Seeing Opeth on the Party stage was a truly moving experience, despite the constant interruptions from HammerFall -- Matthias and I took a look at them after Opeth's set. Rarely had either of us witnessed such lameness: I would rather watch a three-hour Mortician performance than sit through one hour of HammerFall; at least the former would send me to sleep instead of just frustrating me until I curled up into a little ball and expired. Daniel's description of them as "Manowar featuring Yngwie Malmsteen" is pretty apt, and scary just to think of. So forget Hammerfall, and think of Opeth. Halfway through their four song -- remember, it's ten minutes a song... -- set, Mikael Akerfeldt looked with disdain at the Main stage and seemed to be trying to do the same. Yet he did not seem bitter that Opeth's wondrous music-making was marred by wailing and wanking at mammoth volume. He thanked the audience humbly for their increasingly positive responses as the band played through "White Cluster", "The Drapery Falls" and "Advent". Then there was a pause. We all knew that realistically one more song was all Opeth were going to play. But what would they play? "We've got one more song for you", began Mikael "and it's the obvious closing song for this Wacken set..." Most of us had guessed it was going to be "Demon of the Fall", but yet the confirmation was comforting. The song itself was masterfully executed, and the applause Opeth got was greater than any other band I remember. They deserved every clap, and I await seeing them again eagerly.

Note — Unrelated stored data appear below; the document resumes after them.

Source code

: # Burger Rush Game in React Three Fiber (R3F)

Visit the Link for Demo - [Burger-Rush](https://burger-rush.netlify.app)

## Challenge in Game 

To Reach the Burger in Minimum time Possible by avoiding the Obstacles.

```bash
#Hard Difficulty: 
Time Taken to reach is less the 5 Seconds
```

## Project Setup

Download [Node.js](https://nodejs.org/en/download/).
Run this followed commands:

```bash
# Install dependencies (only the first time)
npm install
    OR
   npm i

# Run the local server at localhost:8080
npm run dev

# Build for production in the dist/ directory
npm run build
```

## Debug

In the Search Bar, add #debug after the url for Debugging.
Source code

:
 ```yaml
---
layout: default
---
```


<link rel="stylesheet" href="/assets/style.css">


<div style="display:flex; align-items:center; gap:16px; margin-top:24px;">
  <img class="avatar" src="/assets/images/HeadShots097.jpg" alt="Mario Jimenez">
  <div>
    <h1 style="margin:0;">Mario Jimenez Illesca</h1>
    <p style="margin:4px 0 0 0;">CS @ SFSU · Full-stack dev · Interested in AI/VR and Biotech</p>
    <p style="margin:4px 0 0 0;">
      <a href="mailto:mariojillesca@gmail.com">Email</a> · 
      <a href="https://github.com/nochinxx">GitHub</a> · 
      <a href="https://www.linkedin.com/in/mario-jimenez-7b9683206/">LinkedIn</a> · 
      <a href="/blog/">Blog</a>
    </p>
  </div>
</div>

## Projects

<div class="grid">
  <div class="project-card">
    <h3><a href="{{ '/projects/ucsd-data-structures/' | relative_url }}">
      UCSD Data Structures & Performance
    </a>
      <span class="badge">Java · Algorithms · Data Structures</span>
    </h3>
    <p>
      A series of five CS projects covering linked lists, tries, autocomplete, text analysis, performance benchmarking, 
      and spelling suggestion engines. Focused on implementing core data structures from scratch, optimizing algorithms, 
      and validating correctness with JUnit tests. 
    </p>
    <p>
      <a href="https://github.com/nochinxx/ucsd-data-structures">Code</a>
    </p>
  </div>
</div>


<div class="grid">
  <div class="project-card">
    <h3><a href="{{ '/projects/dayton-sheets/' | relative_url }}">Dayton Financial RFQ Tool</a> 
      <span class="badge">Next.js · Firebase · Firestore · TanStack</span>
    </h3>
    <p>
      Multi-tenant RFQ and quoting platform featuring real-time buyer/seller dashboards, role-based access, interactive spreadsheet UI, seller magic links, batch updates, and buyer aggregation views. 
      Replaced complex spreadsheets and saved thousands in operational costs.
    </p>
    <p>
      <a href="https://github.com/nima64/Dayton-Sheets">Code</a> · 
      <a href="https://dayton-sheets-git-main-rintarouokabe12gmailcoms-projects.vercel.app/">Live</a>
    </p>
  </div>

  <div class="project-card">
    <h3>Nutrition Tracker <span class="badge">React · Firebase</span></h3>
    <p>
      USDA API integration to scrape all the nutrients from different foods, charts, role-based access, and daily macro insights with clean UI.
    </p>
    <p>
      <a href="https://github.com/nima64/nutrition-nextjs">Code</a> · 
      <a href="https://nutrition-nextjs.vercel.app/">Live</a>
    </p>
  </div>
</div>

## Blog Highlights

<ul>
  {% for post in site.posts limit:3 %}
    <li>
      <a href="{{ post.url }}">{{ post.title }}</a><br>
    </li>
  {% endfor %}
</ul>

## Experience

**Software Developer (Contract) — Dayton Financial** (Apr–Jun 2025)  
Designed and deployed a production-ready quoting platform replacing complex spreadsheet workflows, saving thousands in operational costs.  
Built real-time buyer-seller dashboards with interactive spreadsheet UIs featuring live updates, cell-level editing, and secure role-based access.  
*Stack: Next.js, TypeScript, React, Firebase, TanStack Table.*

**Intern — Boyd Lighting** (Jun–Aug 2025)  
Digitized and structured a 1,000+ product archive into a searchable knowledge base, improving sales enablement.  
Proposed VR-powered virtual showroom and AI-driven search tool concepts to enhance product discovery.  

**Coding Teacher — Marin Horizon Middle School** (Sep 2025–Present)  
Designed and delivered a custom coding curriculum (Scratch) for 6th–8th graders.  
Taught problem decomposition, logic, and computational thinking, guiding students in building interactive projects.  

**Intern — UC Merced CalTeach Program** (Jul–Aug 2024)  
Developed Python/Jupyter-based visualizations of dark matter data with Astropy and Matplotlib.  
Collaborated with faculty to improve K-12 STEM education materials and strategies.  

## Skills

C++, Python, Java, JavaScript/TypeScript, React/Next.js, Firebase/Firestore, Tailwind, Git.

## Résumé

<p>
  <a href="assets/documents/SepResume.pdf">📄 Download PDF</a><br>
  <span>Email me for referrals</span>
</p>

I also saw Motorhead. Basically, apart from having the Bomber lighting rig -- which dove down, steered from side to side and moved in a few other ways -- at this show, Motorhead's London Forum show back in May was much better. The band tour Germany constantly, and have for years. The Bomber has been on a good number of tours with them in Germany. No-one was that bothered about Motorhead, and the atmosphere of apathy even rubbed off on Lemmy and his motley crue who seemed noticeably deflated compared to their exuberance when they performed in London. Also, Motorhead are not an outdoor band. So basically, I stood on my feet for an hour and twenty minutes to hear "Killed by Death" and watch a huge lighting rig go up, down, left and right. It was more-or-less worth it, but it was no great hell as Motorhead performances go.